*** Provided records Section Begins ***

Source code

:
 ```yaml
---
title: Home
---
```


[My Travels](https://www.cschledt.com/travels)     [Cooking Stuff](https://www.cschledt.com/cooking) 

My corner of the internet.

*** Provided records Section Ends ***

**What you will do**: Output the full listing exactly, please.

**Answer below**:
Source code

:
 ```yaml
---
title: Home
---
```


[My Travels](https://www.cschledt.com/travels)     [Cooking Stuff](https://www.cschledt.com/cooking) 

My corner of the internet.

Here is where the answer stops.